4.3 - Chiffrement des bulletins et horodatage
La plateforme de vote devra être en mesure de chiffrer les bulletins afin que le vote reste anonyme. Aucune relation entre le bulletin de l’électeur et son identité ne devra être possible. L’horodatage devra être utilisé sur la plateforme de vote électronique pour sécuriser les registres d’activité, sceller les empreintes numériques prises au moment du scellement ou au moment de la fermeture des urnes et enregistrer les émargements.
4.4 - Incident et résolution
Une procédure de gestion des incidents permettant de détecter, qualifier, analyser et corriger les
dysfonctionnements devra être prévu par le prestataire conformément au règlement général sur la protection des données (RGPD).
Si un incident venait à être détecté sur la plateforme de vote les organisateurs devraient, par ailleurs, être immédiatement prévenus. Dans le cas où l’incident viendrait à entrainer une fuite de données personnelles constituant un risque au regard de la vie privée des personnes concernées, le prestataire reconnaît avoir conscience qu’un signalement à la CNIL deviendra obligatoire dans un délai de 72h. Les incidents seront répertoriés dans le registre d’activité de la plateforme de vote.
5 - Modalités pratiques du vote électronique
5.1 - Réception du matériel de vote
Chaque électeur devra recevoir environ 10 jours avant le début du vote, un identifiant généré aléatoirement. Il recevra également une notice de vote lui détaillant la procédure au préalable. En cas de perte ou de non-réception, il pourra rentrer en contact avec le prestataire afin de permettre un réassort. Identifiant et notice sont adressés par mail sur l’adresse professionnelle.
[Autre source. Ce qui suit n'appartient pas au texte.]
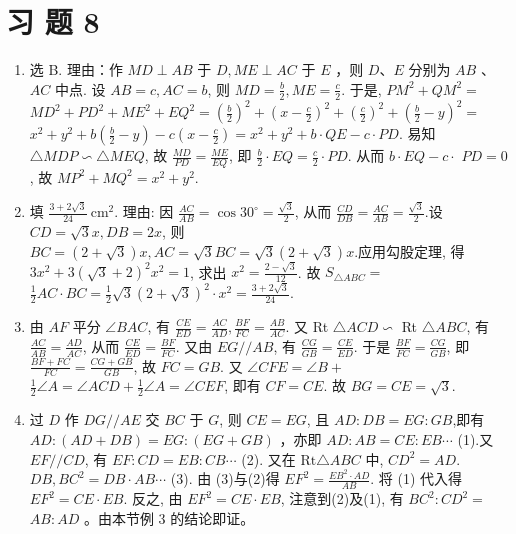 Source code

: \documentclass[10pt]{article}
\begin{document}
\section*{习 题 8}
\begin{enumerate}
  \item 选 B. 理由：作 $M D \perp A B$ 于 $D, M E \perp A C$ 于 $E$ ，则 $D 、 E$ 分别为 $A B$ 、 $A C$ 中点. 设 $A B=c, A C=b$, 则 $M D=\frac{b}{2}, M E=\frac{c}{2}$. 于是, $P M^{2}+Q M^{2}=$ $M D^{2}+P D^{2}+M E^{2}+E Q^{2}=\left(\frac{b}{2}\right)^{2}+\left(x-\frac{c}{2}\right)^{2}+\left(\frac{c}{2}\right)^{2}+\left(\frac{b}{2}-y\right)^{2}=$ $x^{2}+y^{2}+b\left(\frac{b}{2}-y\right)-c\left(x-\frac{c}{2}\right)=x^{2}+y^{2}+b \cdot Q E-c \cdot P D$. 易知 $\triangle M D P \backsim \triangle M E Q$, 故 $\frac{M D}{P D}=\frac{M E}{E Q}$, 即 $\frac{b}{2} \cdot E Q=\frac{c}{2} \cdot P D$. 从而 $b \cdot E Q-c \cdot$ $P D=0$, 故 $M P^{2}+M Q^{2}=x^{2}+y^{2}$.
  \item 填 $\frac{3+2 \sqrt{3}}{24} \mathrm{~cm}^{2}$. 理由: 因 $\frac{A C}{A B}=\cos 30^{\circ}=\frac{\sqrt{3}}{2}$, 从而 $\frac{C D}{D B}=\frac{A C}{A B}=\frac{\sqrt{3}}{2}$.设 $C D=\sqrt{3} x, D B=2 x$, 则 $B C=(2+\sqrt{3}) x, A C=\sqrt{3} B C=\sqrt{3}(2+\sqrt{3}) x$.应用勾股定理, 得 $3 x^{2}+3(\sqrt{3}+2)^{2} x^{2}=1$, 求出 $x^{2}=\frac{2-\sqrt{3}}{12}$. 故 $S_{\triangle A B C}=$ $\frac{1}{2} A C \cdot B C=\frac{1}{2} \sqrt{3}(2+\sqrt{3})^{2} \cdot x^{2}=\frac{3+2 \sqrt{3}}{24}$.
  \item 由 $A F$ 平分 $\angle B A C$, 有 $\frac{C E}{E D}=\frac{A C}{A D}, \frac{B F}{F C}=\frac{A B}{A C}$. 又 Rt $\triangle A C D \backsim$ Rt $\triangle A B C$, 有 $\frac{A C}{A B}=\frac{A D}{A C}$, 从而 $\frac{C E}{E D}=\frac{B F}{F C}$. 又由 $E G / / A B$, 有 $\frac{C G}{G B}=\frac{C E}{E D}$. 于是 $\frac{B F}{F C}=\frac{C G}{G B}$, 即 $\frac{B F+F C}{F C}=\frac{C G+G B}{G B}$, 故 $F C=G B$. 又 $\angle C F E=\angle B+$ $\frac{1}{2} \angle A=\angle A C D+\frac{1}{2} \angle A=\angle C E F$, 即有 $C F=C E$. 故 $B G=C E=\sqrt{3}$.
  \item 过 $D$ 作 $D G / / A E$ 交 $B C$ 于 $G$, 则 $C E=E G$, 且 $A D: D B=E G: G B$,即有 $A D:(A D+D B)=E G:(E G+G B)$ ，亦即 $A D: A B=C E: E B \cdots$ (1).又 $E F / / C D$, 有 $E F: C D=E B: C B \cdots$ (2). 又在 $\mathrm{Rt} \triangle A B C$ 中, $C D^{2}=A D$.\\
$D B, B C^{2}=D B \cdot A B \cdots$ (3). 由 (3)与(2)得 $E F^{2}=\frac{E B^{2} \cdot A D}{A B}$. 将 (1) 代入得 $E F^{2}=C E \cdot E B$. 反之, 由 $E F^{2}=C E \cdot E B$, 注意到(2)及(1), 有 $B C^{2}: C D^{2}=$ $A B: A D$ 。由本节例 3 的结论即证。

\end{enumerate}
\end{document}
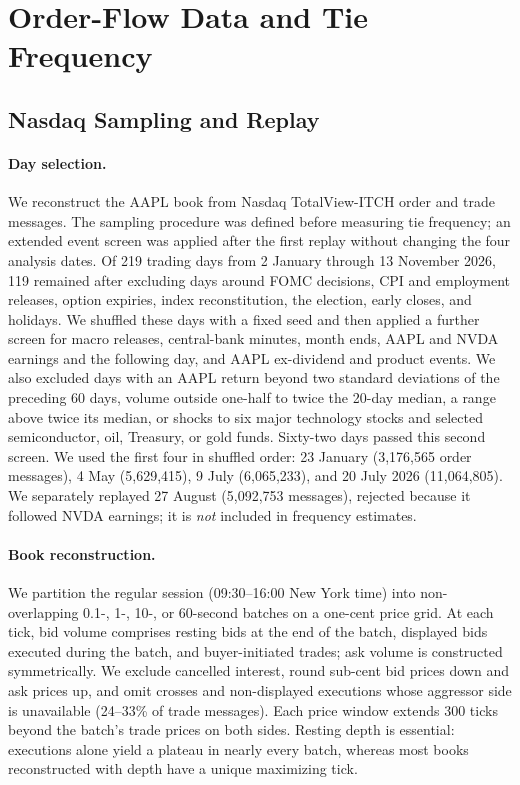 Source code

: 

\section{Order-Flow Data and Tie Frequency}
\label{app:zq-data}

\subsection{Nasdaq Sampling and Replay}
\label{app:zq-data-replay}

\paragraph{Day selection.}
We reconstruct the AAPL book from Nasdaq TotalView-ITCH order and trade messages. The sampling procedure was defined before measuring tie frequency; an extended event screen was applied after the first replay without changing the four analysis dates. Of 219 trading days from 2 January through 13 November 2026, 119 remained after excluding days around FOMC decisions, CPI and employment releases, option expiries, index reconstitution, the election, early closes, and holidays. We shuffled these days with a fixed seed and then applied a further screen for macro releases, central-bank minutes, month ends, AAPL and NVDA earnings and the following day, and AAPL ex-dividend and product events. We also excluded days with an AAPL return beyond two standard deviations of the preceding 60 days, volume outside one-half to twice the 20-day median, a range above twice its median, or shocks to six major technology stocks and selected semiconductor, oil, Treasury, or gold funds. Sixty-two days passed this second screen. We used the first four in shuffled order: 23 January (3,176,565 order messages), 4 May (5,629,415), 9 July (6,065,233), and 20 July 2026 (11,064,805). We separately replayed 27 August (5,092,753 messages), rejected because it followed NVDA earnings; it is \emph{not} included in frequency estimates.

\paragraph{Book reconstruction.}
We partition the regular session (09:30--16:00 New York time) into non-overlapping 0.1-, 1-, 10-, or 60-second batches on a one-cent price grid. At each tick, bid volume comprises resting bids at the end of the batch, displayed bids executed during the batch, and buyer-initiated trades; ask volume is constructed symmetrically. We exclude cancelled interest, round sub-cent bid prices down and ask prices up, and omit crosses and non-displayed executions whose aggressor side is unavailable (24--33\% of trade messages). Each price window extends 300 ticks beyond the batch's trade prices on both sides. Resting depth is essential: executions alone yield a plateau in nearly every batch, whereas most books reconstructed with depth have a unique maximizing tick.


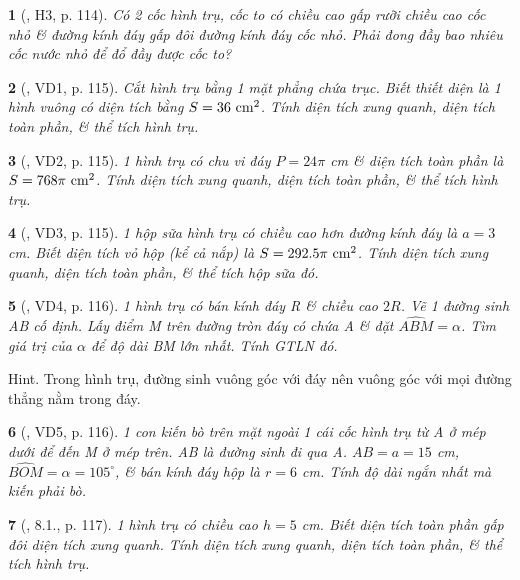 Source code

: \documentclass{article}
\newtheorem{baitoan}{}
\begin{document}
\begin{baitoan}[\cite{Binh_boi_duong_Toan_9_tap_2}, H3, p. 114]
	Có 2 cốc hình trụ, cốc to có chiều cao gấp rưỡi chiều cao cốc nhỏ \& đường kính đáy gấp đôi đường kính đáy cốc nhỏ. Phải đong đầy bao nhiêu cốc nước nhỏ để đổ đầy được cốc to?
\end{baitoan}

\begin{baitoan}[\cite{Binh_boi_duong_Toan_9_tap_2}, VD1, p. 115]
	Cắt hình trụ bằng 1 mặt phẳng chứa trục. Biết thiết diện là 1 hình vuông có diện tích bằng $S = 36\ {\rm cm}^2$. Tính diện tích xung quanh, diện tích toàn phần, \& thể tích hình trụ.
\end{baitoan}

\begin{baitoan}[\cite{Binh_boi_duong_Toan_9_tap_2}, VD2, p. 115]
	1 hình trụ có chu vi đáy $P = 24\pi$ {\rm cm} \& diện tích toàn phần là $S = 768\pi\ {\rm cm}^2$. Tính diện tích xung quanh, diện tích toàn phần, \& thể tích hình trụ.
\end{baitoan}

\begin{baitoan}[\cite{Binh_boi_duong_Toan_9_tap_2}, VD3, p. 115]
	1 hộp sữa hình trụ có chiều cao hơn đường kính đáy là $a = 3$ {\rm cm}. Biết diện tích vỏ hộp (kể cả nắp) là $S = 292.5\pi\ {\rm cm}^2$. Tính diện tích xung quanh, diện tích toàn phần, \& thể tích hộp sữa đó.
\end{baitoan}

\begin{baitoan}[\cite{Binh_boi_duong_Toan_9_tap_2}, VD4, p. 116]
	1 hình trụ có bán kính đáy R \& chiều cao $2R$. Vẽ 1 đường sinh AB cố định. Lấy điểm M trên đường tròn đáy có chứa A \& đặt $\widehat{ABM} = \alpha$. Tìm giá trị của $\alpha$ để độ dài BM lớn nhất. Tính {\rm GTLN} đó.
\end{baitoan}
{\sf Hint.} Trong hình trụ, đường sinh vuông góc với đáy nên vuông góc với mọi đường thẳng nằm trong đáy.

\begin{baitoan}[\cite{Binh_boi_duong_Toan_9_tap_2}, VD5, p. 116]
	1 con kiến bò trên mặt ngoài 1 cái cốc hình trụ từ A ở mép dưới để đến M ở mép trên. AB là đường sinh đi qua A. $AB = a = 15$ {\rm cm}, $\widehat{BOM} = \alpha = 105^\circ$, \& bán kính đáy hộp là $r = 6$ {\rm cm}. Tính độ dài ngắn nhất mà kiến phải bò.
\end{baitoan}

\begin{baitoan}[\cite{Binh_boi_duong_Toan_9_tap_2}, 8.1., p. 117]
	1 hình trụ có chiều cao $h = 5$ {\rm cm}. Biết diện tích toàn phần gấp đôi diện tích xung quanh. Tính diện tích xung quanh, diện tích toàn phần, \& thể tích hình trụ.
\end{baitoan}
\end{document}
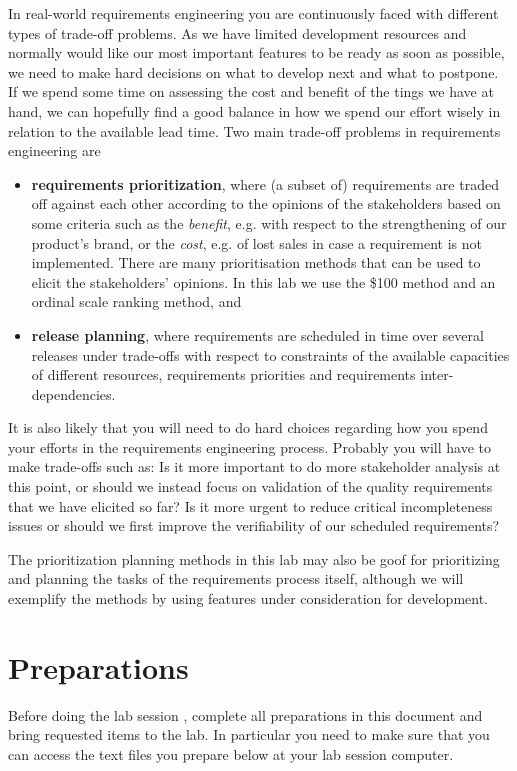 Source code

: \documentclass[11pt]{article}
\begin{document}
In real-world requirements engineering you are continuously faced with different types of trade-off problems. As we have limited development resources and normally would like our most important features to be ready as soon as possible, we need to make hard decisions on what to develop next and what to postpone. If we spend some time on assessing the cost and benefit of the tings we have at hand, we can hopefully find a good balance in how we spend our effort wisely in relation to the available lead time. Two main trade-off problems in requirements engineering are
\begin{itemize}
\item {\bf requirements prioritization}, where (a subset of) requirements are traded off against each other according to the opinions of the stakeholders based on some criteria such as the {\it benefit}, e.g. with respect to the strengthening of our product's brand, or the {\it cost}, e.g. of lost sales in case a requirement is not implemented. There are many prioritisation methods that can be used to elicit the stakeholders'
opinions. In this lab we use the \$100 method and an ordinal scale ranking method, and
\item {\bf release planning}, where requirements are scheduled in time over several releases under trade-offs with respect to constraints of the available capacities of different resources, requirements priorities and requirements inter-dependencies. 
\end{itemize}

It is also likely that you will need to do hard choices regarding how you spend your efforts in the requirements engineering process. Probably you will have to make trade-offs such as: Is it more important to do more stakeholder analysis at this point, or should we instead focus on validation of the quality requirements that we have elicited so far? Is it more urgent to reduce critical incompleteness issues or should we first improve the verifiability of our scheduled requirements?

The prioritization planning methods in this lab may also be goof for prioritizing and planning the tasks of the requirements process itself, although we will exemplify the methods by using features under consideration for development.



\clearpage\newpage
\section{Preparations}\label{section:prep}
\begin{framed} \noindent Before doing the lab session%
, complete all preparations in this document %
and bring requested items to the lab. In particular you need to make sure that you can access the text files you prepare below at your lab session computer.
\end{framed}
\end{document}
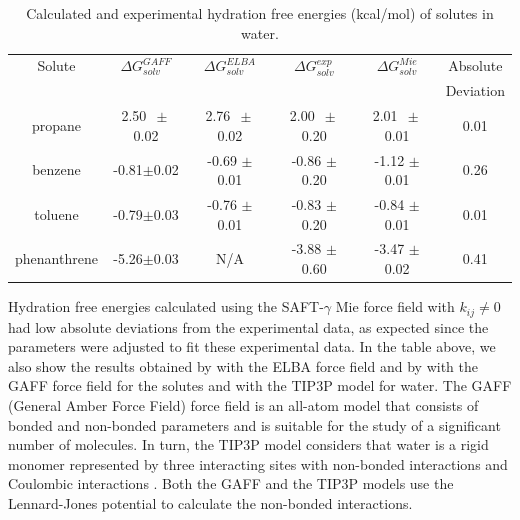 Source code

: \begin{table}[H]
	\centering
	\caption{Calculated and experimental hydration free energies  (kcal/mol) of solutes in water.}
	\label{tbl:solv2}
	\begin{tabular}{cccccc}
		\hline\hline
		Solute       & $\Delta G_{solv}^{GAFF}$ & $\Delta G_{solv}^{ELBA}$ & $\Delta G_{solv}^{exp}$ & $\Delta G_{solv}^{Mie}$ & Absolute  \\
		&                          &                          &                         &                         & Deviation \\ \hline\hline
		propane      & 2.50 $\, \pm$0.02           & 2.76 $\, \pm$ 0.02          & 2.00 $\, \pm$ 0.20         & 2.01 $ \, \pm$ 0.01         & 0.01      \\
		benzene      & -0.81$\pm$0.02           & -0.69 $\pm$ 0.01         & -0.86 $\pm$ 0.20        & -1.12 $\pm$ 0.01        & 0.26      \\
		toluene      & -0.79$\pm$0.03           & -0.76 $\pm$ 0.01         & -0.83 $\pm$ 0.20        & -0.84 $\pm$ 0.01        & 0.01      \\
		phenanthrene & -5.26$\pm$0.03           & N/A                        & -3.88 $\pm$ 0.60        & -3.47 $\pm$ 0.02        & 0.41      \\ \hline\hline
	\end{tabular}
	
\end{table}

Hydration free energies calculated using the SAFT-$\gamma$ Mie force field with $k_{ij} \neq 0$ had low absolute deviations from the experimental data, as expected since the parameters were adjusted to fit these experimental data. In the table above, we also show the results obtained by  with the ELBA force field and by  with the GAFF force field for the solutes and with the TIP3P model for water. The GAFF (General Amber Force Field) force field is an all-atom model that consists of bonded and non-bonded parameters and is suitable for the study of a significant number of molecules. In turn, the TIP3P model considers that water is a rigid monomer represented by three interacting sites with non-bonded interactions and Coulombic interactions \cite{doi:10.1063/1.445869}. Both the GAFF and the TIP3P models use the Lennard-Jones potential to calculate the non-bonded interactions.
Les salariés absents de l’organisme recevront ces éléments par courrier simple.
5.2 - Authentification
Le prestataire devra être en mesure d’apporter des conseils sur la méthode d’authentification qui sera retenue en fonction du niveau de sécurité adéquat pour ce type de scrutin. En outre, la procédure devra s’appuyer sur les recommandations de la CNIL, demandant 2 canaux distincts et la réponse à une question non-triviale, afin de renforcer l’authentification et de réduire les risques d’usurpation d’identité.
5.3 - Procédure de réassort
Le prestataire devra prévoir une procédure de réassort permettant de garantir l’exercice personnel du droit de vote et la sincérité du scrutin. La cellule d’assistance devra notamment s’assurer de bien identifier l’électeur avant de procéder à quelconque action.
5.4 - Affichage et vote
Une fois identifié, l’interface électeur devra permettre :
Consulter les candidatures, professions de foi…
Consulter la liste des membres du bureau de vote
Pendant le scrutin :
Voter
Télécharger l’accusé de réception de vote
Interroger l’urne pour connaître le nombre de bulletins.
Après proclamation des résultats :
Consulter les résultats (si publiés par l’organisateur du vote)
Télécharger le procès-verbal (si publié par l’organisateur du vote)
6 - Données personnelles
Le prestataire devra se conformer aux recommandations de la CNIL en matière de vote électronique et au Règlement Général sur la Protection des Données notamment son article 28 relatif à la sous-traitance. Par ailleurs, un onglet accessible avant et après connexion devra définir de manière claire et précise le traitement et la manière dont les électeurs pourront faire valoir leurs droits.